=== Task to carry out ===
Please count the lines in this listing that include the string "from", and give only the number.

=== Information shown ===
__________________________________________________
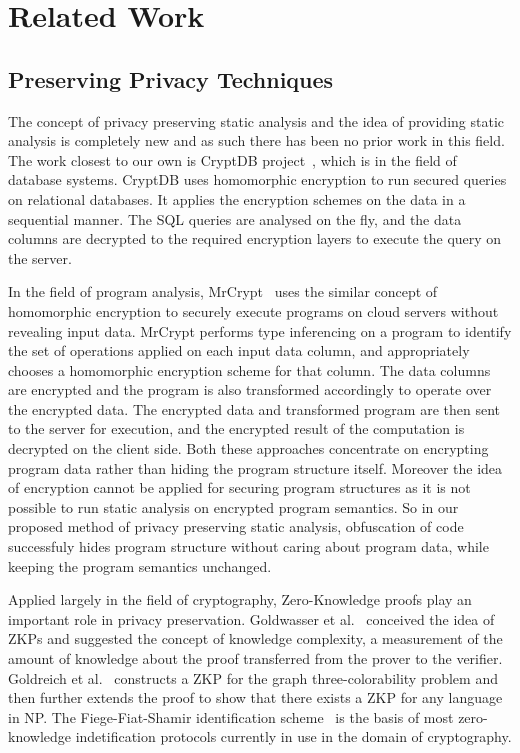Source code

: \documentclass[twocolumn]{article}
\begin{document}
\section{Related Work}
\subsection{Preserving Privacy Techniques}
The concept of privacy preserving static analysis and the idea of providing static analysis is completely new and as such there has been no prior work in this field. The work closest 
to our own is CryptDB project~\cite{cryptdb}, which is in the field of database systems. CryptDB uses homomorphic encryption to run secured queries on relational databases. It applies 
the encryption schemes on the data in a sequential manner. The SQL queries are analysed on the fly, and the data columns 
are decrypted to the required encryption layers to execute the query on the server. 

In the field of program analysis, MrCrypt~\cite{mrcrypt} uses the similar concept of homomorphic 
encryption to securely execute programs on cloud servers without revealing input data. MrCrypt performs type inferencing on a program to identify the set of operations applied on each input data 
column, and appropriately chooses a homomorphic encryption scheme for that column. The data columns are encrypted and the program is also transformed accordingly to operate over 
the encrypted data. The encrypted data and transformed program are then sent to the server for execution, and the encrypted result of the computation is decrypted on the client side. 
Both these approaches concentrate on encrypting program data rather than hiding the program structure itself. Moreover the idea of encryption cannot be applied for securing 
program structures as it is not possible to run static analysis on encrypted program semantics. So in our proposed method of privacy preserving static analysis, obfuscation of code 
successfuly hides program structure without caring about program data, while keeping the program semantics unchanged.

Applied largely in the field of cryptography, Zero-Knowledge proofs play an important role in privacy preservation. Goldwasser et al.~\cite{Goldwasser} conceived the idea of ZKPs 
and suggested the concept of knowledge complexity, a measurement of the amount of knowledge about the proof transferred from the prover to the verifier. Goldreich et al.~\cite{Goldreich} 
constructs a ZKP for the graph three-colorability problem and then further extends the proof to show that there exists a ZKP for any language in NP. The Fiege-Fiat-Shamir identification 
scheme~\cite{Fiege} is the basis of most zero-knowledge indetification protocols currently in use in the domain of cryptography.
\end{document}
__________________________________________________
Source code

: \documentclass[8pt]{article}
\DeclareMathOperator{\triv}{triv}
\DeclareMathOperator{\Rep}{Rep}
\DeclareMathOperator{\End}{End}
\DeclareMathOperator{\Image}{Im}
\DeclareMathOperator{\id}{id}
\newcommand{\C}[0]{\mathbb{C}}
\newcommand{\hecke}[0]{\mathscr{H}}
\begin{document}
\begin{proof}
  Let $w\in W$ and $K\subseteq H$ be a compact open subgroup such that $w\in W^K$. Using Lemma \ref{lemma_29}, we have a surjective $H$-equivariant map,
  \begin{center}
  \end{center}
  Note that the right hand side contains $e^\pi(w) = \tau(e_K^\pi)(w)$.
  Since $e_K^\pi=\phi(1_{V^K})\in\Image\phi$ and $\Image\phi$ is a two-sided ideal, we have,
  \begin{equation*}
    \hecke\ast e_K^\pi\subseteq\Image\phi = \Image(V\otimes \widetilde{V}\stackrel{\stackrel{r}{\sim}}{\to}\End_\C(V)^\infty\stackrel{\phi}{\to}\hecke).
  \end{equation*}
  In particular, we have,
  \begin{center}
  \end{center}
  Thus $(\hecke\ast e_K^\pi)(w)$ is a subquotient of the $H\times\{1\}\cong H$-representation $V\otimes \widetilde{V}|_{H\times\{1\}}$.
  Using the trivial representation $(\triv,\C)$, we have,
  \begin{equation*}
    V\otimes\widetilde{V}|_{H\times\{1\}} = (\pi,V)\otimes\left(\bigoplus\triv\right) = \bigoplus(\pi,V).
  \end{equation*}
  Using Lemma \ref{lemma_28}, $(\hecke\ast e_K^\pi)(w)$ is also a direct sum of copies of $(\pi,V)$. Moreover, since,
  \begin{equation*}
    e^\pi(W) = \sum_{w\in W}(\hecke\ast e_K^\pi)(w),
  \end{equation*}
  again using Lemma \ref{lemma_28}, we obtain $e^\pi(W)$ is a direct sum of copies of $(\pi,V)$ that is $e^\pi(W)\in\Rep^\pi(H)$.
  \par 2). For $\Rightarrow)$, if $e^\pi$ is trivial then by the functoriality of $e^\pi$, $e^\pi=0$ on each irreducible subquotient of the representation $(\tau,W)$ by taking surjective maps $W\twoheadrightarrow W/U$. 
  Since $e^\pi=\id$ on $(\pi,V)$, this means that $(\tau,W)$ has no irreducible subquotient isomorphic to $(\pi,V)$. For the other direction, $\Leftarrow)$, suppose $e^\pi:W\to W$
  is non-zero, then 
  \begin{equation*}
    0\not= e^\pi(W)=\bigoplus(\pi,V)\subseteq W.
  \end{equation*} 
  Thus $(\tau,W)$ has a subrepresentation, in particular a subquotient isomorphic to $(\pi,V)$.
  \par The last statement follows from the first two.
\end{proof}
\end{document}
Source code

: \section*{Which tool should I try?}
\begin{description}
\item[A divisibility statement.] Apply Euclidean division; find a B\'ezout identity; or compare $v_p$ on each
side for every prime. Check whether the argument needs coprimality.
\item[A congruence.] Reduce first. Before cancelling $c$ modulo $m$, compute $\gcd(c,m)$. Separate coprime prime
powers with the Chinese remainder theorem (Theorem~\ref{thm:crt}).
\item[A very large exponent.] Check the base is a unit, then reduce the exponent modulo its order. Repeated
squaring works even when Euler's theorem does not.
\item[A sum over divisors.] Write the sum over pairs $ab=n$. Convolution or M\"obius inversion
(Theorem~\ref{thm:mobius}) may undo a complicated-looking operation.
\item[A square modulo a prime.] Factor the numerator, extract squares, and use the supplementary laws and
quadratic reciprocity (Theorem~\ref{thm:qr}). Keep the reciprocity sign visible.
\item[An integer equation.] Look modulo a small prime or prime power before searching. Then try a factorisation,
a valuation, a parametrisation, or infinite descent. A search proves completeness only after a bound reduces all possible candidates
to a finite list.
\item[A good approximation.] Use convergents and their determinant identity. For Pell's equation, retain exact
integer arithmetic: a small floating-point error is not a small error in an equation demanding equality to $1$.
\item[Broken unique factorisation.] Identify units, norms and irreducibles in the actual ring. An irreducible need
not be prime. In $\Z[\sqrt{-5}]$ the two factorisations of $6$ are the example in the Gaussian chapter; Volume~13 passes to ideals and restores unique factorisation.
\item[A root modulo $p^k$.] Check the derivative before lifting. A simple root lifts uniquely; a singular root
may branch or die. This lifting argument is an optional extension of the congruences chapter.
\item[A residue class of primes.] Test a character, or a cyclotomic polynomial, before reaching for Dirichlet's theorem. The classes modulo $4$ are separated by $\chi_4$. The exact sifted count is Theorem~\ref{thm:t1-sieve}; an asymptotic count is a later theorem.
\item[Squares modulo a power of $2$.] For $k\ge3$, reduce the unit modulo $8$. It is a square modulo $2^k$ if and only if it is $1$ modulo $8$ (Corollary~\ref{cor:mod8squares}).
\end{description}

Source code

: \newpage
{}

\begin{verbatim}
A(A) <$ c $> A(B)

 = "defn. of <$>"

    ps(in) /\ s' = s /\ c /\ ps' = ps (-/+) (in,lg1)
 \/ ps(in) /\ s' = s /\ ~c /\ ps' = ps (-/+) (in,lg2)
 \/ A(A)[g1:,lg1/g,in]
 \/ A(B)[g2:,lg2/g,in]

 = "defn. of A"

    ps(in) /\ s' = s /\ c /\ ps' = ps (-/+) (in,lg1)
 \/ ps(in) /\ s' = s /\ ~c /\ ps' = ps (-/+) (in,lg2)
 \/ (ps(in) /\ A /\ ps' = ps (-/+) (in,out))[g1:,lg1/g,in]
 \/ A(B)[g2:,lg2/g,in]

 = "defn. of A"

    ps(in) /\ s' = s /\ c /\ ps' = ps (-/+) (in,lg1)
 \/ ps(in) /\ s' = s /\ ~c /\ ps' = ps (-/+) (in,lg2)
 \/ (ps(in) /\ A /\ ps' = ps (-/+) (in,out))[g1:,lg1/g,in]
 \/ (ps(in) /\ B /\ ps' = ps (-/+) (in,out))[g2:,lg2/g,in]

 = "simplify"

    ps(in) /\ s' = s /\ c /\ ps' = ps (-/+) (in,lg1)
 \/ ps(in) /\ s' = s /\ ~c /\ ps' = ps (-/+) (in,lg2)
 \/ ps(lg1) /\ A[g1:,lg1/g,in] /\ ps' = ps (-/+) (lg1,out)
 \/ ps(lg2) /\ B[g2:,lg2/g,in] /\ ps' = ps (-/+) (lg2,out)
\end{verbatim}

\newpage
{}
__________________________________________________
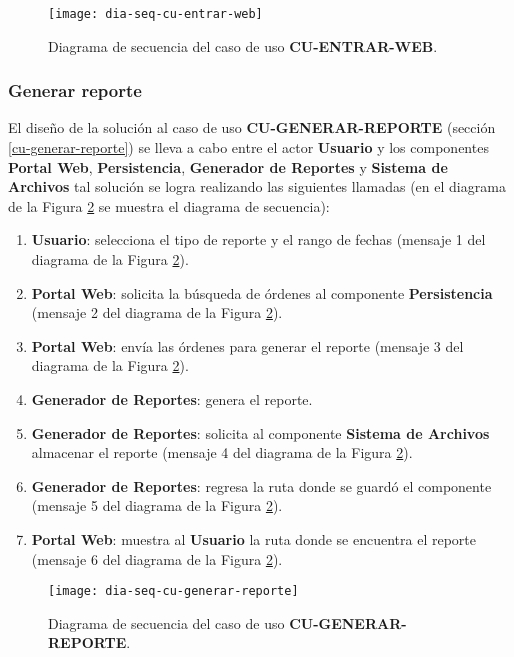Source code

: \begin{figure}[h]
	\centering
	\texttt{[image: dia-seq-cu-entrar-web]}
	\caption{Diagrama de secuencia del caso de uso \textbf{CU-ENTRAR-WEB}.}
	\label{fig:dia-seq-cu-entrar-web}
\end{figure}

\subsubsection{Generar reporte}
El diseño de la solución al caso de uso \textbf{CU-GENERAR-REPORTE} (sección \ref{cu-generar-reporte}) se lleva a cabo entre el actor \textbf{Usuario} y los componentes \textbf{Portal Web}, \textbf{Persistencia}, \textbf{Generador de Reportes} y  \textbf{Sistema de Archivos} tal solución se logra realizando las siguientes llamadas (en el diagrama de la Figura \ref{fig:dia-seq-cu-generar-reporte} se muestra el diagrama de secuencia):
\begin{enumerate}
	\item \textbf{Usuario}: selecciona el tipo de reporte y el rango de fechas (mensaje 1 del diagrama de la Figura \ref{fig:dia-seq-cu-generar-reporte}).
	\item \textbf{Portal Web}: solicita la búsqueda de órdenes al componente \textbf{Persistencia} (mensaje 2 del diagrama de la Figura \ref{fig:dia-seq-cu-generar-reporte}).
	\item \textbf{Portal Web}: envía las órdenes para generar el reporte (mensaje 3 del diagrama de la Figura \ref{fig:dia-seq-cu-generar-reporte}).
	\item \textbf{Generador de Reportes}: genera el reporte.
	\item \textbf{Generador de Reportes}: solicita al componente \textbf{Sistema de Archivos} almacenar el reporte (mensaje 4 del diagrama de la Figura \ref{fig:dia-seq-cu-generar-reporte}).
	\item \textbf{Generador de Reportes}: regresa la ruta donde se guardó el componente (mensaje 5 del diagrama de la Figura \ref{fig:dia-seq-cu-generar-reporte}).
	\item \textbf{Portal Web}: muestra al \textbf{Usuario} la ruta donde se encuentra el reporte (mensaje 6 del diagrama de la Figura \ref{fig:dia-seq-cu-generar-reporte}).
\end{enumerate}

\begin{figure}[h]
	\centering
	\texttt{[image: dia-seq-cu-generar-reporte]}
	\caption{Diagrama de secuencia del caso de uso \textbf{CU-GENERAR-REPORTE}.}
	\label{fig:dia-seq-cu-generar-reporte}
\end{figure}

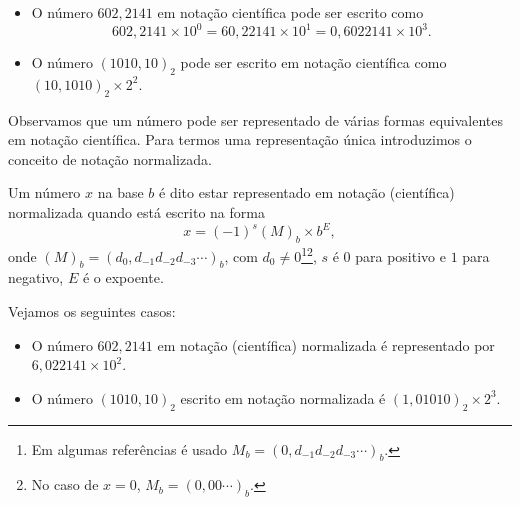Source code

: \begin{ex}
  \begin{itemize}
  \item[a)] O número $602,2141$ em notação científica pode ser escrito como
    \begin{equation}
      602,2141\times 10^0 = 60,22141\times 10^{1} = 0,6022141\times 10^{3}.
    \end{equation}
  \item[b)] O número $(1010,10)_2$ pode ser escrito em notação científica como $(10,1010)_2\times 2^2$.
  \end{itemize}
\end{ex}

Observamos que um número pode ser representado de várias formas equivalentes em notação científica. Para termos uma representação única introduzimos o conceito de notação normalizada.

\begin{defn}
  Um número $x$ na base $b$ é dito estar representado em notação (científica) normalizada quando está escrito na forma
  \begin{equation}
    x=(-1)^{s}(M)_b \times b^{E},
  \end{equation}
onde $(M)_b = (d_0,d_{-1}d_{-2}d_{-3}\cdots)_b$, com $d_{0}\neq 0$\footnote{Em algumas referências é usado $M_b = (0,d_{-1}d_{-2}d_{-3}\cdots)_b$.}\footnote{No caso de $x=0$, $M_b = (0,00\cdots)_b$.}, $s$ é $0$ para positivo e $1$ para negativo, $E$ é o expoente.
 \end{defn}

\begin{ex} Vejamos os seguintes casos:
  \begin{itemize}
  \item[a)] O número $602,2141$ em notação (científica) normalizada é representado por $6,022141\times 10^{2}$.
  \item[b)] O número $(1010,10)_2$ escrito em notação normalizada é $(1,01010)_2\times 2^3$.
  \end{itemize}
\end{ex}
__________________________________________________
=== Finished task ===
2